Life and Death and the Novel

bustle2Writing a novel, especially a first novel, can be a long, hard process. A few years ago, I began working on a novel that focuses on a mother-in-law and a daughter-in-law and examines the complexities of in-law relationships as well as the process of aging and the effects of grief.

It probably comes as no surprise that the novel grew out of my life and my desire to express some complicated emotional experiences. Though the mother-in-law in my book is not my mother-in-law, and the daughter-in-law is not me, there are pieces of both my mother-in-law and me in those characters. Even when we start with our own experience, it becomes something new through the process of writing the story. As Federico Fellini said, “All art is autobiographical. The pearl is the oyster’s autobiography.” I’ve gone through many revisions wanting to get the story and the characters right. Some days, especially this past spring, I’ve just wanted to walk away from it all, feeling like maybe it wasn’t worth all the effort.

But life can take a turn.

In July, my mother-in-law died unexpectedly, and I found myself in the middle of the themes and emotions of my novel in an entirely new way. After years of trying to craft believable versions of painful conversations and difficult confrontations of loss, there I was enmeshed in our family’s grief.

Of course, I put my novel revision aside as I tried to be there for my husband, his father and his siblings as well as our children, all of whom were devastated by the sudden loss.
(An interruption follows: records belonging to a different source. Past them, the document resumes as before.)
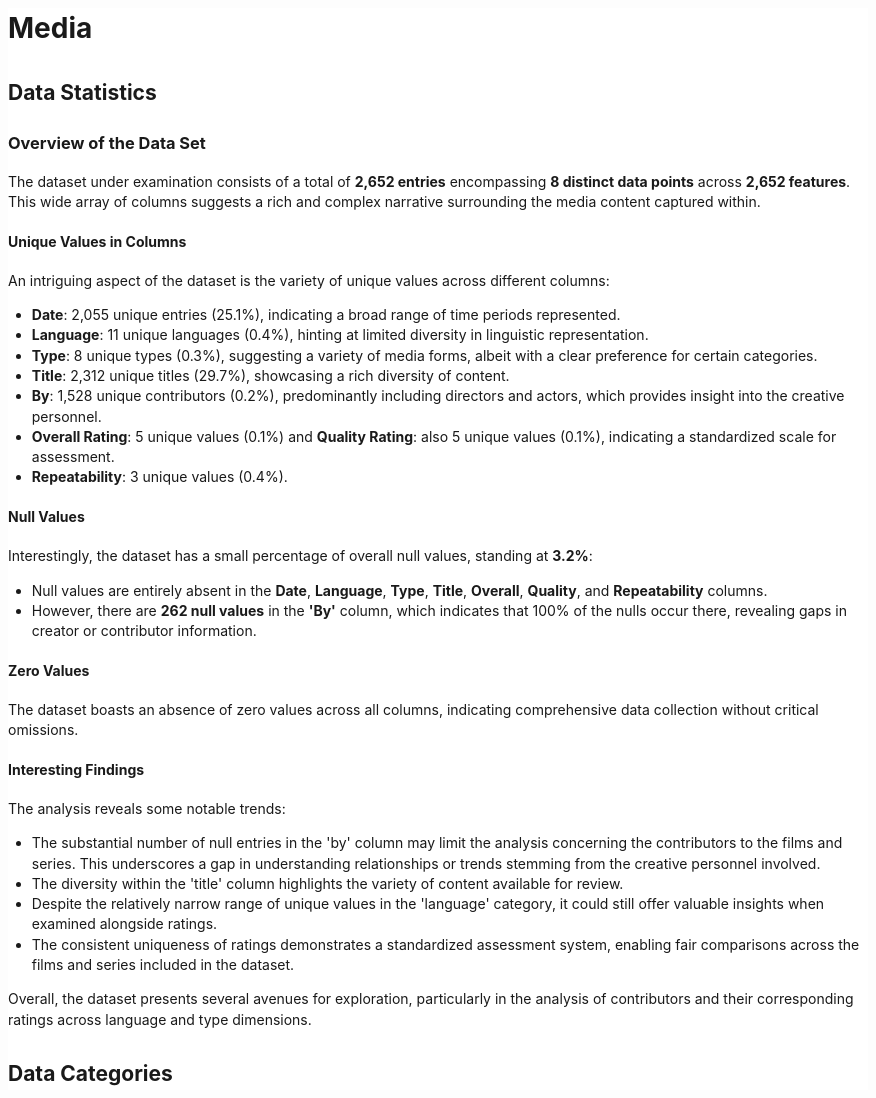 # Media

## Data Statistics

### Overview of the Data Set

The dataset under examination consists of a total of **2,652 entries** encompassing **8 distinct data points** across **2,652 features**. This wide array of columns suggests a rich and complex narrative surrounding the media content captured within.

#### Unique Values in Columns
An intriguing aspect of the dataset is the variety of unique values across different columns:
- **Date**: 2,055 unique entries (25.1%), indicating a broad range of time periods represented.
- **Language**: 11 unique languages (0.4%), hinting at limited diversity in linguistic representation.
- **Type**: 8 unique types (0.3%), suggesting a variety of media forms, albeit with a clear preference for certain categories.
- **Title**: 2,312 unique titles (29.7%), showcasing a rich diversity of content.
- **By**: 1,528 unique contributors (0.2%), predominantly including directors and actors, which provides insight into the creative personnel.
- **Overall Rating**: 5 unique values (0.1%) and **Quality Rating**: also 5 unique values (0.1%), indicating a standardized scale for assessment.
- **Repeatability**: 3 unique values (0.4%).

#### Null Values
Interestingly, the dataset has a small percentage of overall null values, standing at **3.2%**:
- Null values are entirely absent in the **Date**, **Language**, **Type**, **Title**, **Overall**, **Quality**, and **Repeatability** columns.
- However, there are **262 null values** in the **'By'** column, which indicates that 100% of the nulls occur there, revealing gaps in creator or contributor information.

#### Zero Values
The dataset boasts an absence of zero values across all columns, indicating comprehensive data collection without critical omissions.

#### Interesting Findings
The analysis reveals some notable trends:
- The substantial number of null entries in the 'by' column may limit the analysis concerning the contributors to the films and series. This underscores a gap in understanding relationships or trends stemming from the creative personnel involved.
- The diversity within the 'title' column highlights the variety of content available for review.
- Despite the relatively narrow range of unique values in the 'language' category, it could still offer valuable insights when examined alongside ratings.
- The consistent uniqueness of ratings demonstrates a standardized assessment system, enabling fair comparisons across the films and series included in the dataset. 

Overall, the dataset presents several avenues for exploration, particularly in the analysis of contributors and their corresponding ratings across language and type dimensions. 

## Data Categories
Face to face with the reality of life and death, fiction shrank in importance. What is art when you are trying to comfort your sobbing 14-year old daughter?
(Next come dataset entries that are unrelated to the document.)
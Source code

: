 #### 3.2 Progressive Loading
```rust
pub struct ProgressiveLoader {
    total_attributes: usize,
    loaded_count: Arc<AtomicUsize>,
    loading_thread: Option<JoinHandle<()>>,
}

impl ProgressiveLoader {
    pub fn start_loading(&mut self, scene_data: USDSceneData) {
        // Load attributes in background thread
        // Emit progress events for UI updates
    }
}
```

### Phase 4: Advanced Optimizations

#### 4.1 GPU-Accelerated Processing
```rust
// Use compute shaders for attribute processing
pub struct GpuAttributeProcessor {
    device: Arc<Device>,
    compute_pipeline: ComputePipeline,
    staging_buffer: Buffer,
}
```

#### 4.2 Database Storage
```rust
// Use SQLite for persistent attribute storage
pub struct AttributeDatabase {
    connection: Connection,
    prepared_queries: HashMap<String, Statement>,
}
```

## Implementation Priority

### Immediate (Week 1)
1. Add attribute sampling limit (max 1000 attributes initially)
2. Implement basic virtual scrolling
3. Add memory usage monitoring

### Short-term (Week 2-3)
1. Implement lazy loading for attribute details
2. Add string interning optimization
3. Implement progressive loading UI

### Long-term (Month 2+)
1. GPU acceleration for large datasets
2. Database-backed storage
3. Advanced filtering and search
We struggled together through that first week feeling like we were all in a daze. A few days before the memorial my father-in-law turned to me and said, “Do you know that Emily Dickinson poem about what a house is like after a death?”
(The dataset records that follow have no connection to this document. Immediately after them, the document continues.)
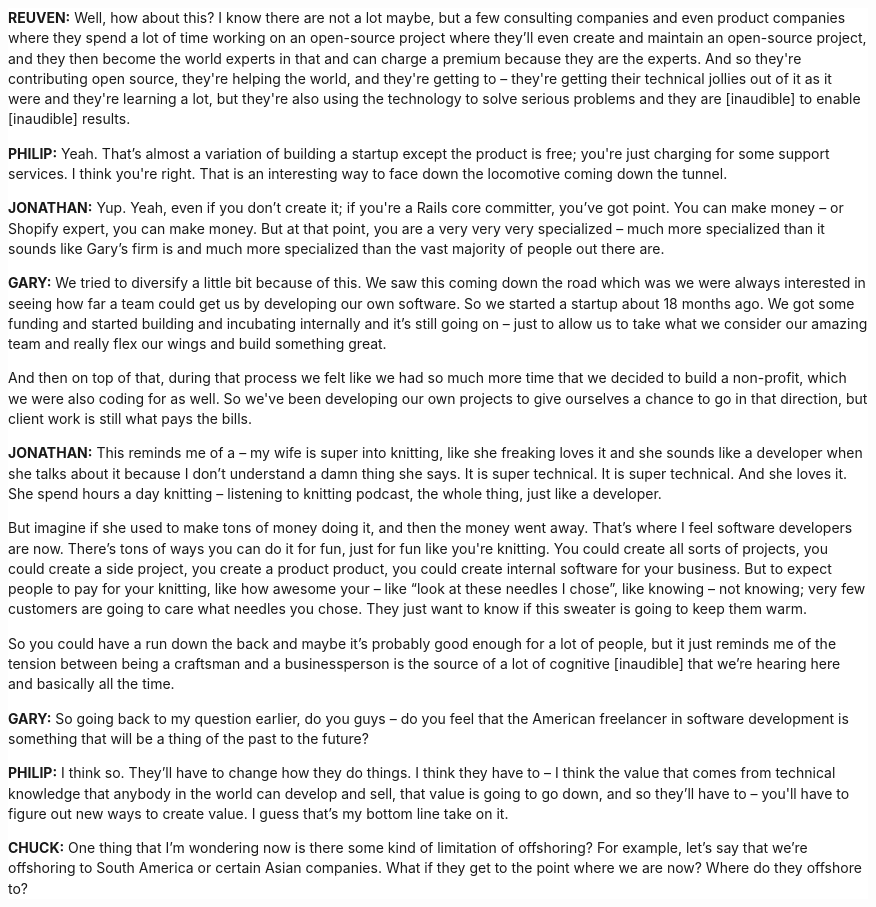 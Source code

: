 **REUVEN:** Well, how about this? I know there are not a lot maybe, but a few consulting companies and even product companies where they spend a lot of time working on an open-source project where they’ll even create and maintain an open-source project, and they then become the world experts in that and can charge a premium because they are the experts. And so they're contributing open source, they're helping the world, and they're getting to – they're getting their technical jollies out of it as it were and they're learning a lot, but they're also using the technology to solve serious problems and they are [inaudible] to enable [inaudible] results.

**PHILIP:** Yeah. That’s almost a variation of building a startup except the product is free; you're just charging for some support services. I think you're right. That is an interesting way to face down the locomotive coming down the tunnel.

**JONATHAN:** Yup. Yeah, even if you don’t create it; if you're a Rails core committer, you’ve got point. You can make money – or Shopify expert, you can make money. But at that point, you are a very very very specialized – much more specialized than it sounds like Gary’s firm is and much more specialized than the vast majority of people out there are.

**GARY:** We tried to diversify a little bit because of this. We saw this coming down the road which was we were always interested in seeing how far a team could get us by developing our own software. So we started a startup about 18 months ago. We got some funding and started building and incubating internally and it’s still going on – just to allow us to take what we consider our amazing team and really flex our wings and build something great.

And then on top of that, during that process we felt like we had so much more time that we decided to build a non-profit, which we were also coding for as well. So we've been developing our own projects to give ourselves a chance to go in that direction, but client work is still what pays the bills.

**JONATHAN:** This reminds me of a – my wife is super into knitting, like she freaking loves it and she sounds like a developer when she talks about it because I don’t understand a damn thing she says. It is super technical. It is super technical. And she loves it. She spend hours a day knitting – listening to knitting podcast, the whole thing, just like a developer.

But imagine if she used to make tons of money doing it, and then the money went away. That’s where I feel software developers are now. There’s tons of ways you can do it for fun, just for fun like you're knitting. You could create all sorts of projects, you could create a side project, you create a product product, you could create internal software for your business. But to expect people to pay for your knitting, like how awesome your – like “look at these needles I chose”, like knowing – not knowing; very few customers are going to care what needles you chose. They just want to know if this sweater is going to keep them warm.

So you could have a run down the back and maybe it’s probably good enough for a lot of people, but it just reminds me of the tension between being a craftsman and a businessperson is the source of a lot of cognitive [inaudible] that we’re hearing here and basically all the time.

**GARY:** So going back to my question earlier, do you guys – do you feel that the American freelancer in software development is something that will be a thing of the past to the future?

**PHILIP:** I think so. They’ll have to change how they do things. I think they have to – I think the value that comes from technical knowledge that anybody in the world can develop and sell, that value is going to go down, and so they’ll have to – you'll have to figure out new ways to create value. I guess that’s my bottom line take on it.

**CHUCK:** One thing that I’m wondering now is there some kind of limitation of offshoring? For example, let’s say that we’re offshoring to South America or certain Asian companies. What if they get to the point where we are now? Where do they offshore to?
I felt my stomach drop and then recited the Dickinson poem 1108,  from memory:

The Bustle in a House
The Morning after Death
Is solemnest of industries
Enacted upon Earth –
The Sweeping up the Heart
And putting Love away
We shall not want to use again
Until Eternity –

“That’s the one,” he said, “I can’t get that out of my head. It captures the feeling so perfectly. I just keep thinking of it.”

“I know,” I said. I hugged him, but I’m pretty sure he didn’t notice the goose bumps on my arms.

What my father-in-law didn’t know was that the title of my novel came from that poem. More importantly, the feeling it conveys, the way that it so beautifully articulates what it is to move forward in grief, has been the driving force of the project. When he mentioned that poem—not some poem like it but that exact one—it felt like a confirmation of the power of art to comfort us even in our darkest moments. Dickinson’s masterful expression of loss created a connection across time and space of what it is to be human.

As soon as we were home after the memorial service I got back to my novel with a new set of experiences to inform my story, but also with a renewed commitment to take that hard won knowledge and try to make a pearl.